§ WORK REQUEST
Give all the records again, with no alterations.

§ SUPPLIED DATA
* * *

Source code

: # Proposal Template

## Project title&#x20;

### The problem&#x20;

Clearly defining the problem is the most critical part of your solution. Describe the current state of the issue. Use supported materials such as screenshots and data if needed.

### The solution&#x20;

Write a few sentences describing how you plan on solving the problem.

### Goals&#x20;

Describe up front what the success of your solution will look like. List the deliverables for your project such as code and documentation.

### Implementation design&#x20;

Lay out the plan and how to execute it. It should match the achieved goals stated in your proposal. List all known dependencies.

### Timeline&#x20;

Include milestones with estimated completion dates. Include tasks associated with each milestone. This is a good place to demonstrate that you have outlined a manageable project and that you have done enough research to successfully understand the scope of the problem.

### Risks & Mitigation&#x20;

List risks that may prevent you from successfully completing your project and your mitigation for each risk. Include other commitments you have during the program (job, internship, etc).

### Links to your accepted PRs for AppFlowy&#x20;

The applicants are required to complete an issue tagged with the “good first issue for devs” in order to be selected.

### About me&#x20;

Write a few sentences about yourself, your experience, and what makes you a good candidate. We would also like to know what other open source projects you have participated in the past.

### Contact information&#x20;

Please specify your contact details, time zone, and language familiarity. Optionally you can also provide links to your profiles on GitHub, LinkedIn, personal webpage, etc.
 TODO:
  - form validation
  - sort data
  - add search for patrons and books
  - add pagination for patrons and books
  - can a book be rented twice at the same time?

* * *

§ YOUR SOLUTION
Source code

: # Proposal Template

## Project title&#x20;

### The problem&#x20;

Clearly defining the problem is the most critical part of your solution. Describe the current state of the issue. Use supported materials such as screenshots and data if needed.

### The solution&#x20;

Write a few sentences describing how you plan on solving the problem.

### Goals&#x20;

Describe up front what the success of your solution will look like. List the deliverables for your project such as code and documentation.

### Implementation design&#x20;

Lay out the plan and how to execute it. It should match the achieved goals stated in your proposal. List all known dependencies.

### Timeline&#x20;

Include milestones with estimated completion dates. Include tasks associated with each milestone. This is a good place to demonstrate that you have outlined a manageable project and that you have done enough research to successfully understand the scope of the problem.

### Risks & Mitigation&#x20;

List risks that may prevent you from successfully completing your project and your mitigation for each risk. Include other commitments you have during the program (job, internship, etc).

### Links to your accepted PRs for AppFlowy&#x20;

The applicants are required to complete an issue tagged with the “good first issue for devs” in order to be selected.

### About me&#x20;

Write a few sentences about yourself, your experience, and what makes you a good candidate. We would also like to know what other open source projects you have participated in the past.

### Contact information&#x20;

Please specify your contact details, time zone, and language familiarity. Optionally you can also provide links to your profiles on GitHub, LinkedIn, personal webpage, etc.
 TODO:
  - form validation
  - sort data
  - add search for patrons and books
  - add pagination for patrons and books
  - can a book be rented twice at the same time?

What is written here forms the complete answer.